### TASK DATA
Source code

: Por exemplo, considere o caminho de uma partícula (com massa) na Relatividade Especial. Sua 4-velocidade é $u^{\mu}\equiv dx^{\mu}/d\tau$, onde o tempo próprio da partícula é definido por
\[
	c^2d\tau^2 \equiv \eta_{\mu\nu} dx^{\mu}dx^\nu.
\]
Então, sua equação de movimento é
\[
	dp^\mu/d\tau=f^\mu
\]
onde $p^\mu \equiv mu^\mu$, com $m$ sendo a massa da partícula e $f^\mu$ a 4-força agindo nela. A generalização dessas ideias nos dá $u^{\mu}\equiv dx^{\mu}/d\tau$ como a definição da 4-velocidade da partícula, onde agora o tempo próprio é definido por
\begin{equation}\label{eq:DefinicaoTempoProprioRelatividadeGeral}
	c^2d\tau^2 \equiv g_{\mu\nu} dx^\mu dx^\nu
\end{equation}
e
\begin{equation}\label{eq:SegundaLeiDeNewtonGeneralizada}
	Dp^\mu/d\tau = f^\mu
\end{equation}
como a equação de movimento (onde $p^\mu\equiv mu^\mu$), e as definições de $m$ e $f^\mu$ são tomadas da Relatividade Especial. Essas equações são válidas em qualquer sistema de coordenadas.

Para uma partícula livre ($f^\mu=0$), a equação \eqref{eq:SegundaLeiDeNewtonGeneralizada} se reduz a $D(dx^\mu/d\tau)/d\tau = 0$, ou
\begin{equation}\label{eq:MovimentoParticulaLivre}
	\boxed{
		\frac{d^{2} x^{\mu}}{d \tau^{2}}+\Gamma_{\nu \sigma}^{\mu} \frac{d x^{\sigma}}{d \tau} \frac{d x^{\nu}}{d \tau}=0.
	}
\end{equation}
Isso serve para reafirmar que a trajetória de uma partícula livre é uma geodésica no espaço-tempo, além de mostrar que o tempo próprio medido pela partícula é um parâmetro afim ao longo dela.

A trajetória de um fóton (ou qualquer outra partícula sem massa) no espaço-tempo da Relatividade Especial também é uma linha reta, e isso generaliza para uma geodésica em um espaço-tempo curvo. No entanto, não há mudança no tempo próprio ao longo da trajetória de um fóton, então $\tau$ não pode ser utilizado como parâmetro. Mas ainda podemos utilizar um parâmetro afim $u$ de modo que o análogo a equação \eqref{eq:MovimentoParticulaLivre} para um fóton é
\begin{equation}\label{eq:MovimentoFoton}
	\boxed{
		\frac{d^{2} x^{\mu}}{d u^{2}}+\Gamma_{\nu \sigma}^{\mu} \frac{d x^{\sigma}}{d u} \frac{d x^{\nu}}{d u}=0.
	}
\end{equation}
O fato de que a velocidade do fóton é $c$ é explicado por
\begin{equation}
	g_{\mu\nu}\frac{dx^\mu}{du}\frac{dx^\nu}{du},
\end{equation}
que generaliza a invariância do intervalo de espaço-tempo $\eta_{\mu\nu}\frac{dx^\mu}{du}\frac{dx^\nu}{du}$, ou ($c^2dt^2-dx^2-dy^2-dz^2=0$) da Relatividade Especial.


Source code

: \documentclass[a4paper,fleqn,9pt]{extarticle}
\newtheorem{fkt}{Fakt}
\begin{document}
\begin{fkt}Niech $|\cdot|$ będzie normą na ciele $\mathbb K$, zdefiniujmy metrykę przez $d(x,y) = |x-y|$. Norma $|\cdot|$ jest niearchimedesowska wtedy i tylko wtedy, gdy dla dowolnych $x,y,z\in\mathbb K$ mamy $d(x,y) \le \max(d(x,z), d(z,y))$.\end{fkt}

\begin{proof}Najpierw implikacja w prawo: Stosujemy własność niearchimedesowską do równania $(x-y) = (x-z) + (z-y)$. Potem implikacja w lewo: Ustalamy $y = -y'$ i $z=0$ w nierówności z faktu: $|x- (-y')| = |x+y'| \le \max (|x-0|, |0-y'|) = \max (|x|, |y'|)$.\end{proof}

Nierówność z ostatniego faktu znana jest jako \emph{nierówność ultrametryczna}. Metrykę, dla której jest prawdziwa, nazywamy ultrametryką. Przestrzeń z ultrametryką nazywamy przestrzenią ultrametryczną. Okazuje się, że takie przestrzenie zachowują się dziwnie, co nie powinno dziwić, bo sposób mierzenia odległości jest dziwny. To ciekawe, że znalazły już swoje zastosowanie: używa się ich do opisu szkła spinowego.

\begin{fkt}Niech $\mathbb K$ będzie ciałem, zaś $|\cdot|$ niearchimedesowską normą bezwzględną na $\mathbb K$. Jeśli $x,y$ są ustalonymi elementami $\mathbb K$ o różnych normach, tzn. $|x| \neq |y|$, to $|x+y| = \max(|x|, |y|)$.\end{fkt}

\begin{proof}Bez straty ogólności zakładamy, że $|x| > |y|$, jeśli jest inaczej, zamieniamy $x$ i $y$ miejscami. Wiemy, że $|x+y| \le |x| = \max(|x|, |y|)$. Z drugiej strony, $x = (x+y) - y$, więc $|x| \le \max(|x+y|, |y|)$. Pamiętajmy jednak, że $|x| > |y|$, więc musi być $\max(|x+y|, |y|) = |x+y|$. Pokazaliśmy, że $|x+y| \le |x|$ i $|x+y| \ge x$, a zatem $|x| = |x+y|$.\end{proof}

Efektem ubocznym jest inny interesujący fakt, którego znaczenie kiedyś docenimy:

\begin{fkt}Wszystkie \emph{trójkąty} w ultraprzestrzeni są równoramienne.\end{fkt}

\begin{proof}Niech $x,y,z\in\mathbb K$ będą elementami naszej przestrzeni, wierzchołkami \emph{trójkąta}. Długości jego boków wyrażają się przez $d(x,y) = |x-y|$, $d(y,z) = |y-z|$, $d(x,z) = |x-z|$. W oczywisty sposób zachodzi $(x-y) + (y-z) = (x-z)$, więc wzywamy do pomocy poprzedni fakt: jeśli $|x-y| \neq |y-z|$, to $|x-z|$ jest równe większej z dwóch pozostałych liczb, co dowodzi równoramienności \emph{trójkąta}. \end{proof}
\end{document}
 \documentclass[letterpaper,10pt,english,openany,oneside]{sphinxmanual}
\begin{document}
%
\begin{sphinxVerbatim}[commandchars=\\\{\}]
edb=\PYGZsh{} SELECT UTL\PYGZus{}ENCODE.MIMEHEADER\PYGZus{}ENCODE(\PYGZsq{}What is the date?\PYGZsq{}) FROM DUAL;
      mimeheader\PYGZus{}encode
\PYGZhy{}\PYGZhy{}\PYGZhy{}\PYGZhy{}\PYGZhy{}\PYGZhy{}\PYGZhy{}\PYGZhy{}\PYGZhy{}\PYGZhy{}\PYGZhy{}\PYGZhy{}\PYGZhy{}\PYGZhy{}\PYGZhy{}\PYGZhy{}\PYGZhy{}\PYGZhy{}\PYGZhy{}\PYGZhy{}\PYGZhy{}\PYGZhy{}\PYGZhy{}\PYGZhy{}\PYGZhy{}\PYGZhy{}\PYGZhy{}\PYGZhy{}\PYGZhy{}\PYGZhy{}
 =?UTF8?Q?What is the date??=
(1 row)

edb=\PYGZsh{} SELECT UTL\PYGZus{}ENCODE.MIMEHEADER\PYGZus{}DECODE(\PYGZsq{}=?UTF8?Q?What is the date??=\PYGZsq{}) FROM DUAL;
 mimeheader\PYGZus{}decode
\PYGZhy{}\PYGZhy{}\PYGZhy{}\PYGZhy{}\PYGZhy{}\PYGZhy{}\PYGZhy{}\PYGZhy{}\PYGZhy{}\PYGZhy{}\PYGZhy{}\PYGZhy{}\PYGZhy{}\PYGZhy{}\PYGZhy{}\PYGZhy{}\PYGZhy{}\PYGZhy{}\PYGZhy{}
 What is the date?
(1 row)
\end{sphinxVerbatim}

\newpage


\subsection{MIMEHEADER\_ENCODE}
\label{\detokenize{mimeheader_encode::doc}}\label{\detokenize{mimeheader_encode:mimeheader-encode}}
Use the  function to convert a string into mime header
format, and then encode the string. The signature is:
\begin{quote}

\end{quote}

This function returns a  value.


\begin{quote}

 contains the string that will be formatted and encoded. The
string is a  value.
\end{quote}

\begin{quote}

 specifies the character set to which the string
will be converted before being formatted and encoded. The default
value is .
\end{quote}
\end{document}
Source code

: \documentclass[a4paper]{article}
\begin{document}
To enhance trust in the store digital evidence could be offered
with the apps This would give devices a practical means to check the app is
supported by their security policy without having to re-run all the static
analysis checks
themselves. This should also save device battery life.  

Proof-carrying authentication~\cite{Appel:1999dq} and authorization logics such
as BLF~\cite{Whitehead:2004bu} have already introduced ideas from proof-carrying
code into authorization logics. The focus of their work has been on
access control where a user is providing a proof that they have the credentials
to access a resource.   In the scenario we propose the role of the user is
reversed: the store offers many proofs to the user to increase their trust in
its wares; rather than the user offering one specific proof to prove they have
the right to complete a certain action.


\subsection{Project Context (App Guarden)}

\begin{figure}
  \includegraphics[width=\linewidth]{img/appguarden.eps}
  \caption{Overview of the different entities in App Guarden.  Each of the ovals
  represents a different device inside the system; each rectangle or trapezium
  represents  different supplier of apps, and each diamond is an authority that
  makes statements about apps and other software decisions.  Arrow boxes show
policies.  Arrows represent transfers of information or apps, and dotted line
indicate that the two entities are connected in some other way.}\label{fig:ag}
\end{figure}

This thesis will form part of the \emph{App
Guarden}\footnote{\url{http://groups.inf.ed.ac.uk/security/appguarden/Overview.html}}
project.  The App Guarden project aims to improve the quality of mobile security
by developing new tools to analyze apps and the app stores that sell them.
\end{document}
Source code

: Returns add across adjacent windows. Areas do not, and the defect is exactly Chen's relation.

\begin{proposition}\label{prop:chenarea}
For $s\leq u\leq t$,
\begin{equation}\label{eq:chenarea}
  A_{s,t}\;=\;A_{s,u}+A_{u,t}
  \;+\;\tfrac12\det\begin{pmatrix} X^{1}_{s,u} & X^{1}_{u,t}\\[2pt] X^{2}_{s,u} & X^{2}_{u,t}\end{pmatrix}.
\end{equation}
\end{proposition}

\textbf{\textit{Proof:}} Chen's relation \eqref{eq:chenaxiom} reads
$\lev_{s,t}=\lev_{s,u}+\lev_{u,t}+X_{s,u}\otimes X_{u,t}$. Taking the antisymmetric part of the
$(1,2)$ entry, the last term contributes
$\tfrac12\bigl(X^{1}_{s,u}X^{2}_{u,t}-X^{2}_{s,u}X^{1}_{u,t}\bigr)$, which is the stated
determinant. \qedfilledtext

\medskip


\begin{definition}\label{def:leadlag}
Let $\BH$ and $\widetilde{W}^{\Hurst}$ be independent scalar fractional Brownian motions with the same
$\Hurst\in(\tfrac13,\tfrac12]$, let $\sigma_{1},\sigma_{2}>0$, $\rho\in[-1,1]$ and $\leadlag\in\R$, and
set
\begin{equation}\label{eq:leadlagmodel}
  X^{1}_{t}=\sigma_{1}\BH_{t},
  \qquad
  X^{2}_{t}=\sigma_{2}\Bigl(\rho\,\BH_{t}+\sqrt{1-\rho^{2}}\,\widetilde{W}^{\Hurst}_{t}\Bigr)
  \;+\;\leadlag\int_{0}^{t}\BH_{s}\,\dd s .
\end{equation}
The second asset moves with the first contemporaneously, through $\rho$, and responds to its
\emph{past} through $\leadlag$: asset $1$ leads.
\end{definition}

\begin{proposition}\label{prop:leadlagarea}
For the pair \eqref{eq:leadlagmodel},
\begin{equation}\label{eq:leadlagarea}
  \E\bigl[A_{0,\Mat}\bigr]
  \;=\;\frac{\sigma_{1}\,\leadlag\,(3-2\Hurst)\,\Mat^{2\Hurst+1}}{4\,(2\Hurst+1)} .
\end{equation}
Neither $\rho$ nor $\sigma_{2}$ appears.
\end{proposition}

### EXERCISE
Everything from the line with "last term contributes" to the last line of the entries is to be written out exactly; omit all earlier lines.

### ANSWER TO THIS EXERCISE
$(1,2)$ entry, the last term contributes
$\tfrac12\bigl(X^{1}_{s,u}X^{2}_{u,t}-X^{2}_{s,u}X^{1}_{u,t}\bigr)$, which is the stated
determinant. \qedfilledtext

\medskip


\begin{definition}\label{def:leadlag}
Let $\BH$ and $\widetilde{W}^{\Hurst}$ be independent scalar fractional Brownian motions with the same
$\Hurst\in(\tfrac13,\tfrac12]$, let $\sigma_{1},\sigma_{2}>0$, $\rho\in[-1,1]$ and $\leadlag\in\R$, and
set
\begin{equation}\label{eq:leadlagmodel}
  X^{1}_{t}=\sigma_{1}\BH_{t},
  \qquad
  X^{2}_{t}=\sigma_{2}\Bigl(\rho\,\BH_{t}+\sqrt{1-\rho^{2}}\,\widetilde{W}^{\Hurst}_{t}\Bigr)
  \;+\;\leadlag\int_{0}^{t}\BH_{s}\,\dd s .
\end{equation}
The second asset moves with the first contemporaneously, through $\rho$, and responds to its
\emph{past} through $\leadlag$: asset $1$ leads.
\end{definition}

\begin{proposition}\label{prop:leadlagarea}
For the pair \eqref{eq:leadlagmodel},
\begin{equation}\label{eq:leadlagarea}
  \E\bigl[A_{0,\Mat}\bigr]
  \;=\;\frac{\sigma_{1}\,\leadlag\,(3-2\Hurst)\,\Mat^{2\Hurst+1}}{4\,(2\Hurst+1)} .
\end{equation}
Neither $\rho$ nor $\sigma_{2}$ appears.
\end{proposition}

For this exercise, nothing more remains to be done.